The opening sequence of I Put A Hit On You establishes a dynamic that will energise everything that follows—or at least do whatever the opposite of energise is. Harper (Sara Canning) carefully selects her elegant dress and heels for a night out that she has planned with equal care. She arrives at the swanky restaurant – her choice – and waits. By the time Ray (Aaron Ashmore, twin brother of Shawn) has arrived, late and underdressed, Harper is already tipsy. They have been going out for two years, but his injured knee, topicalised as soon as he walks in, emblematises his general slowness to action, and more specifically the unlikelihood that he will be kneeling to propose any time soon. So Harper, who is pushier and more aspirant than her slacker, stoner boyfriend, has decided to take matters into her own hands, and surprises Ray over dessert with an engagement ring, picked and purchased by herself, that she wants him to present to her. Ray says no.
What we witness unfolding in this scenario is a relationship in stasis. As Harper tries to engineer a future for the two of them very much on her own rather controlling terms, and Ray literally drags his feet, there is little obvious possibility left that this couple can meet halfway, let alone move forward together. Returning to her apartment angry, drunk and alone, rather than the fiancée she dreams of being, Harper hits the bottle hard. She then goes to a trading post online and jokingly offers her engagement ring to anyone who will murder her (now ex) boyfriend. Much later that night, passed out on the sofa, she is awoken by a phone call from a man saying he will carry out the kill by dawn. Hungover and horrified, Harper rushes to Ray’s to warn him of what may be coming, and to wait out the night with him.

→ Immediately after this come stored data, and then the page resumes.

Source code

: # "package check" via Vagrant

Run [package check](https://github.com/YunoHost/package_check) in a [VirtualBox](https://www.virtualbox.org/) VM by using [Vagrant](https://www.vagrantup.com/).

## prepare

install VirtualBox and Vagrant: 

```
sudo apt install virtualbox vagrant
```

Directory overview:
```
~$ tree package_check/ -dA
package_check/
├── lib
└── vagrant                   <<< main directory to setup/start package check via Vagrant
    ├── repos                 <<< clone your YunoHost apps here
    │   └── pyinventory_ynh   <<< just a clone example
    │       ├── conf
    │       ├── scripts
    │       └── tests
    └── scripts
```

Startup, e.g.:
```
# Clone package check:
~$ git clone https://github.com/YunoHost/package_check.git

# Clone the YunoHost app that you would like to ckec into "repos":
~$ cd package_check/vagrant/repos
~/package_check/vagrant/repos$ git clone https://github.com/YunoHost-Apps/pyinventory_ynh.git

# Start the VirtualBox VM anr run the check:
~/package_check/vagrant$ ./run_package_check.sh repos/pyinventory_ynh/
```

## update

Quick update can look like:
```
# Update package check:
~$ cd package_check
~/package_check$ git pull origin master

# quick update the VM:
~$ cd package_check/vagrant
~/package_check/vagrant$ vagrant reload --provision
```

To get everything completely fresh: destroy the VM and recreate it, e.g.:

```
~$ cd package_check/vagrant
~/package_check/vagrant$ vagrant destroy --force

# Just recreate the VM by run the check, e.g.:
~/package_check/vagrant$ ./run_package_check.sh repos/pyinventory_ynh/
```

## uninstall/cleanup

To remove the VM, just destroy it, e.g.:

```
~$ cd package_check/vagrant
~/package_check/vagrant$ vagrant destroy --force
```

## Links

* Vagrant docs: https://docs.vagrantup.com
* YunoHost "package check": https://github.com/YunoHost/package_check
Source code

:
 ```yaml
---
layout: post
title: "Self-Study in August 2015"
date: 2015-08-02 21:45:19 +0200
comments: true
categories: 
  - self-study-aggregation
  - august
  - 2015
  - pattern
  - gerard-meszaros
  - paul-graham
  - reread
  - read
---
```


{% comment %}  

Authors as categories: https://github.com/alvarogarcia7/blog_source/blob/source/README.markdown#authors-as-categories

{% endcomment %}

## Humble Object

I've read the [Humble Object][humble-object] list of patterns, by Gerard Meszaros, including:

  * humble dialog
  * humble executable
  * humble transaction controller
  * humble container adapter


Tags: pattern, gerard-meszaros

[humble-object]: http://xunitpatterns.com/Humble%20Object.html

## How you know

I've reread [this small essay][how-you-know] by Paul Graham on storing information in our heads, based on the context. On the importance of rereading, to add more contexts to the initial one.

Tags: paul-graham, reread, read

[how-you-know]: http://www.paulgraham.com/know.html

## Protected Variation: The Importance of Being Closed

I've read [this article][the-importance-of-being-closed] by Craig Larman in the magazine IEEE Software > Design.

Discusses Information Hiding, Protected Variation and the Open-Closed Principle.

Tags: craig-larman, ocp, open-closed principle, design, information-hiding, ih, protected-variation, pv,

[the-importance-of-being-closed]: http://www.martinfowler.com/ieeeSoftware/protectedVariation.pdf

“This might not be the best time,” suggests Harper when Ray tries to talk about what happened at the restaurant. “It’s not the time,” Ray will later hiss as Harper questions him about their future living arrangements right in the middle of a home invasion. In fact, from the very outset, bad timing has defined their relationship, as conflicting interests and contrasting paces stretch this couple in opposite directions. The hitman on his way may represent a little irruption of genre into what is otherwise strictly a drama, but he is also an extension of the same instinct that drove Harper to buy her own engagement ring, in the hope of shaking Ray from his inertia even at the risk of terminating the relationship once and for all.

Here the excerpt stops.